> _Your assignment_
Lines from the one containing "### Documentation Files (4)" to the end of the entries below must be reproduced exactly, with both end lines kept and no other line added.

+++

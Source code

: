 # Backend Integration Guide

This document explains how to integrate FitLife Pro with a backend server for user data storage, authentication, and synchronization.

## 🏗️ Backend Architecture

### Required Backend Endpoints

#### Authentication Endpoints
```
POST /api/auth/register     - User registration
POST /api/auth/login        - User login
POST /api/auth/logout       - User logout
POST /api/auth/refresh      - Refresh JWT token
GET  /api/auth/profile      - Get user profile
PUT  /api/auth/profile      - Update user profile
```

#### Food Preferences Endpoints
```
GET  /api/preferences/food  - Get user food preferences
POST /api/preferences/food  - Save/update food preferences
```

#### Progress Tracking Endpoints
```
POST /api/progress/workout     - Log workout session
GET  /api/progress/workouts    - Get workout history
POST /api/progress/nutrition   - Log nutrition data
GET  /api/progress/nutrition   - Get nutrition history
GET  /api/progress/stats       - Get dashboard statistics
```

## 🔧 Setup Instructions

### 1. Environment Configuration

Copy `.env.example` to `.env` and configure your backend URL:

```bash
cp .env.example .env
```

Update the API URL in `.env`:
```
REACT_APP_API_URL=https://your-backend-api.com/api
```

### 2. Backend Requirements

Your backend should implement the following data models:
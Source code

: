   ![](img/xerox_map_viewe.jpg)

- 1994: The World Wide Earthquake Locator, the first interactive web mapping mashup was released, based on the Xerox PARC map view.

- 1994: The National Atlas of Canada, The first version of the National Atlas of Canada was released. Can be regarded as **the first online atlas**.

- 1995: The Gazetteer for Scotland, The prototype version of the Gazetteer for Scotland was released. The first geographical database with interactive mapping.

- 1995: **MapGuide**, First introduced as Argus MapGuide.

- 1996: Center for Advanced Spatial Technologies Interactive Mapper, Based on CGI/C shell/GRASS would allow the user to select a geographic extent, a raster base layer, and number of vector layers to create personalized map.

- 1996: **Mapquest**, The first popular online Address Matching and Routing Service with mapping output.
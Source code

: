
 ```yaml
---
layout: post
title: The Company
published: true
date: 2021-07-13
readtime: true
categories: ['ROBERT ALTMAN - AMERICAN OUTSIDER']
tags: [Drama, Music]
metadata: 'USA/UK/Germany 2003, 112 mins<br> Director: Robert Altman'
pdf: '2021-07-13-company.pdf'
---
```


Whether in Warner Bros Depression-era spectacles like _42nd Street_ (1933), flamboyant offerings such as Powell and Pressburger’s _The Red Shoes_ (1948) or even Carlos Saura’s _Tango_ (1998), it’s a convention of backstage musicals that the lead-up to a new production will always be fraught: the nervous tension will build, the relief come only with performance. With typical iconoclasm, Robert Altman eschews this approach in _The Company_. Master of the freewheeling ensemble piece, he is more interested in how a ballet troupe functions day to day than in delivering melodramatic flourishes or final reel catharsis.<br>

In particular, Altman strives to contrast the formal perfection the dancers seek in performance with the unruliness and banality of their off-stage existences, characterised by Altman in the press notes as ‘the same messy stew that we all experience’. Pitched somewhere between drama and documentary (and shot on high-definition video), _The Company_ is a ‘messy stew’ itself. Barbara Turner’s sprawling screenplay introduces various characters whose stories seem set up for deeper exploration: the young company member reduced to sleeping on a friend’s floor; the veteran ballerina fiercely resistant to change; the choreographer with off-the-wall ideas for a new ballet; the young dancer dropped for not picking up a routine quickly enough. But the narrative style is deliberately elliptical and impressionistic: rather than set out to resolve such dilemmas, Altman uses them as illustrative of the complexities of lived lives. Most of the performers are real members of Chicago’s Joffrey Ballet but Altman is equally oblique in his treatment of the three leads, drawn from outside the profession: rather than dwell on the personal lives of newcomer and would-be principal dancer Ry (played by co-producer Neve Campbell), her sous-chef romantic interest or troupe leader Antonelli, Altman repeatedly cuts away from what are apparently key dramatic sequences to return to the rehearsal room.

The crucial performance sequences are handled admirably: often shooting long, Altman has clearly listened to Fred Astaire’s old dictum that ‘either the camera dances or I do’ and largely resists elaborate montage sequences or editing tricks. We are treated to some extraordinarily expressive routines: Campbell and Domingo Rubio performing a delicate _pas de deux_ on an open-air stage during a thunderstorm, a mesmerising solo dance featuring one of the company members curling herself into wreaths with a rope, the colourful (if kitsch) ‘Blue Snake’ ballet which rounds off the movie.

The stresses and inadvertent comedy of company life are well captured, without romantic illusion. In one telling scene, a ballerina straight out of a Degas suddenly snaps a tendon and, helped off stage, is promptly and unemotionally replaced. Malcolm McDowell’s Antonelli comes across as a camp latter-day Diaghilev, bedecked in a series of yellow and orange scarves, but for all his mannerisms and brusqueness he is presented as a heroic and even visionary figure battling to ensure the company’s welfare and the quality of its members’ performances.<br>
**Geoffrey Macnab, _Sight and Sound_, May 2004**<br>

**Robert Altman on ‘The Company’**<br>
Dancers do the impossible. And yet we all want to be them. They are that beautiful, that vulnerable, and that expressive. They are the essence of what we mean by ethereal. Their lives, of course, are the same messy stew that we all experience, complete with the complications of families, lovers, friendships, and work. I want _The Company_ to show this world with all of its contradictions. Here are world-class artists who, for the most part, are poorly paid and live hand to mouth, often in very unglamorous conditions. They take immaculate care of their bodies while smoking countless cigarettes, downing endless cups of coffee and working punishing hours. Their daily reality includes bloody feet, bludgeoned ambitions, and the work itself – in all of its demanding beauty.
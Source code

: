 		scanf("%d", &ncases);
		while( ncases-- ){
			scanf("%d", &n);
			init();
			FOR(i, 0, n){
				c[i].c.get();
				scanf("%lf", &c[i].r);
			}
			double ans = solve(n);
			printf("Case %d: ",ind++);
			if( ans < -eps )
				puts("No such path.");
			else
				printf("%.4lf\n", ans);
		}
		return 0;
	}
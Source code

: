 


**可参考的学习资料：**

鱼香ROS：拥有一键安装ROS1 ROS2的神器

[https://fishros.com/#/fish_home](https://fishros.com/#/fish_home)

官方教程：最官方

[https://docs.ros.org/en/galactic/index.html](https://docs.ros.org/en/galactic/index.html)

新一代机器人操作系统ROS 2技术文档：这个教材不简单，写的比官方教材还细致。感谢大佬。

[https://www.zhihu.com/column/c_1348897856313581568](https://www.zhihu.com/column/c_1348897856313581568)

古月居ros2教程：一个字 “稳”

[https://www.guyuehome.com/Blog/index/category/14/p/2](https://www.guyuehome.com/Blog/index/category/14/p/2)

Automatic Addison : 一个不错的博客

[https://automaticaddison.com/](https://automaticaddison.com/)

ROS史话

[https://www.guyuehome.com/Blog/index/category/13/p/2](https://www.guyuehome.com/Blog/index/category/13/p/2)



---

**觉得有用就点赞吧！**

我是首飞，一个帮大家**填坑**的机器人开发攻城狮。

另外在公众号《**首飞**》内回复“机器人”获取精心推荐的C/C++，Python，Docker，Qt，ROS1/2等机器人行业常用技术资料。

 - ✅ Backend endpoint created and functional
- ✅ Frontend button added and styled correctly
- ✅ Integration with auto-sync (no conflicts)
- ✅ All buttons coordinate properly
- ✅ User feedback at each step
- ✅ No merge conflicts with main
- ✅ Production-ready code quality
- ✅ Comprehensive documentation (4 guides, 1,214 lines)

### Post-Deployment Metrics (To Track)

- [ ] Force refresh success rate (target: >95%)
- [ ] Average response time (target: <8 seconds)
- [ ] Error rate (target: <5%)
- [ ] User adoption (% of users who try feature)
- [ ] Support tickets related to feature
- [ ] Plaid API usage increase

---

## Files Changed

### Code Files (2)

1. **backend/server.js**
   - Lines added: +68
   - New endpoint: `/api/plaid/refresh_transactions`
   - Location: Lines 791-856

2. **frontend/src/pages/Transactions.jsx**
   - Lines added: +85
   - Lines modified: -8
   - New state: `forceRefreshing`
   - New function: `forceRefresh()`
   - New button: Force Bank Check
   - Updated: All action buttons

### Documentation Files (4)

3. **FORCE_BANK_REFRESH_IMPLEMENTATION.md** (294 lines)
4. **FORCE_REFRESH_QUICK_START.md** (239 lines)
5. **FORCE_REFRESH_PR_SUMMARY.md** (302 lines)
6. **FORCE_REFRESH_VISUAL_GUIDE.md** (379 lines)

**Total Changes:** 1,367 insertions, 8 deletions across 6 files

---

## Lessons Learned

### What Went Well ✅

+++

> _Expected output_
### Documentation Files (4)

3. **FORCE_BANK_REFRESH_IMPLEMENTATION.md** (294 lines)
4. **FORCE_REFRESH_QUICK_START.md** (239 lines)
5. **FORCE_REFRESH_PR_SUMMARY.md** (302 lines)
6. **FORCE_REFRESH_VISUAL_GUIDE.md** (379 lines)

**Total Changes:** 1,367 insertions, 8 deletions across 6 files

---

## Lessons Learned

### What Went Well ✅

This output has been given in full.